Learning Representations by Maximizing Compression
Karol Gregor, Yann LeCun
TL;DR
This work treats data modeling as predicting a sequence of bits with probabilities P(x_k|x_{1:k-1}), using a two-path autoencoder-like predictor that yields an exact data likelihood. The model, defined by matrices U,V,R and biases, updates a hidden representation as each new pixel arrives and outputs a Bernoulli probability for the next bit, enabling arithmetic coding-based compression via the likelihood. Empirically, learned filters resemble RBM- and denoising-autoencoder-like features on USPS and MNIST, and the model can generate independent digit samples by sweeping through the pixel sequence.
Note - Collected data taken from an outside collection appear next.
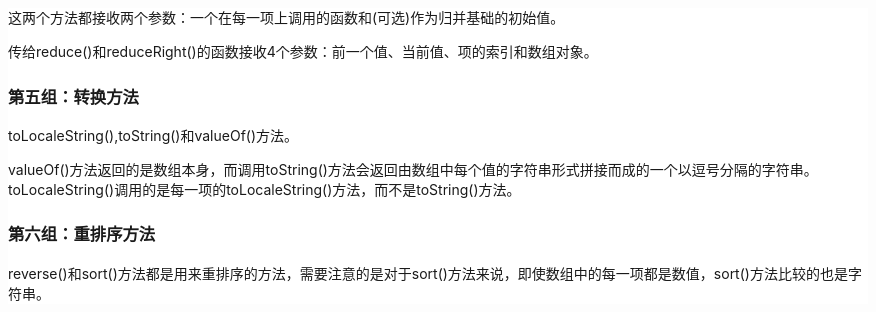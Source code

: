 这两个方法都接收两个参数：一个在每一项上调用的函数和(可选)作为归并基础的初始值。

传给reduce()和reduceRight()的函数接收4个参数：前一个值、当前值、项的索引和数组对象。

### 第五组：转换方法 

toLocaleString(),toString()和valueOf()方法。

valueOf()方法返回的是数组本身，而调用toString()方法会返回由数组中每个值的字符串形式拼接而成的一个以逗号分隔的字符串。toLocaleString()调用的是每一项的toLocaleString()方法，而不是toString()方法。

### 第六组：重排序方法 

reverse()和sort()方法都是用来重排序的方法，需要注意的是对于sort()方法来说，即使数组中的每一项都是数值，sort()方法比较的也是字符串。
Across compression benchmarks, including comparisons to DjVu, RBMs, and center-difference baselines, the full model achieves competitive to state-of-the-art performance (e.g., about 81.0 bits for USPS and 92.2 bits for MNIST with 1000 units) while allowing flexible permutation of pixel order and explicit likelihood computation.
Abstract
We give an algorithm that learns a representation of data through compression. The algorithm 1) predicts bits sequentially from those previously seen and 2) has a structure and a number of computations similar to an autoencoder. The likelihood under the model can be calculated exactly, and arithmetic coding can be used directly for compression. When training on digits the algorithm learns filters similar to those of restricted boltzman machines and denoising autoencoders. Independent samples can be drawn from the model by a single sweep through the pixels. The algorithm has a good compression performance when compared to other methods that work under random ordering of pixels.